학술논문

From data to insight: Exploring contaminants in different food groups with literature mining and machine learning techniques
Document Type
article
Source
Current Research in Food Science, Vol 7, Iss , Pp 100557- (2023)
Subject
Food-chain contaminants
Food toxicants
Literature review
Contaminant data
Exposome
Unavoidable exposure
Nutrition. Foods and food supply
TX341-641
Food processing and manufacture
TP368-456
Language
English
ISSN
2665-9271
Abstract
Food remains a major source of human exposure to chemical contaminants that are unintentionally present in commodities globally, despite strict regulation. Scientific literature is a valuable source of quantification data on those contaminants in various foods, but manually summarizing the information is not practicable.
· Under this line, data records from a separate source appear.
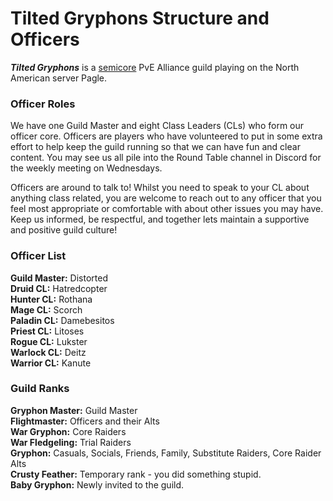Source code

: # Tilted Gryphons Structure and Officers

**_Tilted Gryphons_** is a [semicore](https://tilted-gryphons.github.io/semicore.html) PvE Alliance guild playing on the North American server Pagle. <br />

### Officer Roles
We have one Guild Master and eight Class Leaders (CLs) who form our officer core. Officers are players who have volunteered to put in some extra effort to help keep the guild running so that we can have fun and clear content. You may see us all pile into the Round Table channel in Discord for the weekly meeting on Wednesdays.

Officers are around to talk to! Whilst you need to speak to your CL about anything class related, you are welcome to reach out to any officer that you feel most appropriate or comfortable with about other issues you may have. Keep us informed, be respectful, and together lets maintain a supportive and positive guild culture!

### Officer List
**Guild Master:** Distorted <br />
**Druid CL:** Hatredcopter <br />
**Hunter CL:** Rothana <br />
**Mage CL:** Scorch <br />
**Paladin CL:** Damebesitos <br />
**Priest CL:** Litoses <br />
**Rogue CL:** Lukster <br />
**Warlock CL:** Deitz <br />
**Warrior CL:** Kanute

### Guild Ranks
**Gryphon Master:** Guild Master <br />
**Flightmaster:** Officers and their Alts <br />
**War Gryphon:** Core Raiders <br />
**War Fledgeling:** Trial Raiders <br />
**Gryphon:** Casuals, Socials, Friends, Family, Substitute Raiders, Core Raider Alts <br />
**Crusty Feather:** Temporary rank - you did something stupid. <br />
**Baby Gryphon:** Newly invited to the guild.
In this review, literature mining and machine learning techniques were applied in 72 foods to obtain relevant information on 96 contaminants, including heavy metals, polychlorinated biphenyls, dioxins, furans, polycyclic aromatic hydrocarbons (PAHs), pesticides, mycotoxins, and heterocyclic aromatic amines (HAAs). The 11,723 data points collected from 254 papers from the last two decades were then used to identify the patterns of contaminants distribution. Considering contaminant categories, metals were the most studied globally, followed by PAHs, mycotoxins, pesticides, and HAAs. As for geographical region, the distribution was uneven, with Europe and Asia having the highest number of studies, followed by North and South America, Africa and Oceania. Regarding food groups, all contained metals, while PAHs were found in seven out of 12 groups. Mycotoxins were found in six groups, and pesticides in almost all except meat, eggs, and vegetable oils. HAAs appeared in only three food groups, with fish and seafood reporting the highest levels. The median concentrations of contaminants varied across food groups, with citrinin having the highest median value. The information gathered is highly relevant to explore, establish connections, and identify patterns between diverse datasets, aiming at a comprehensive view of food contamination.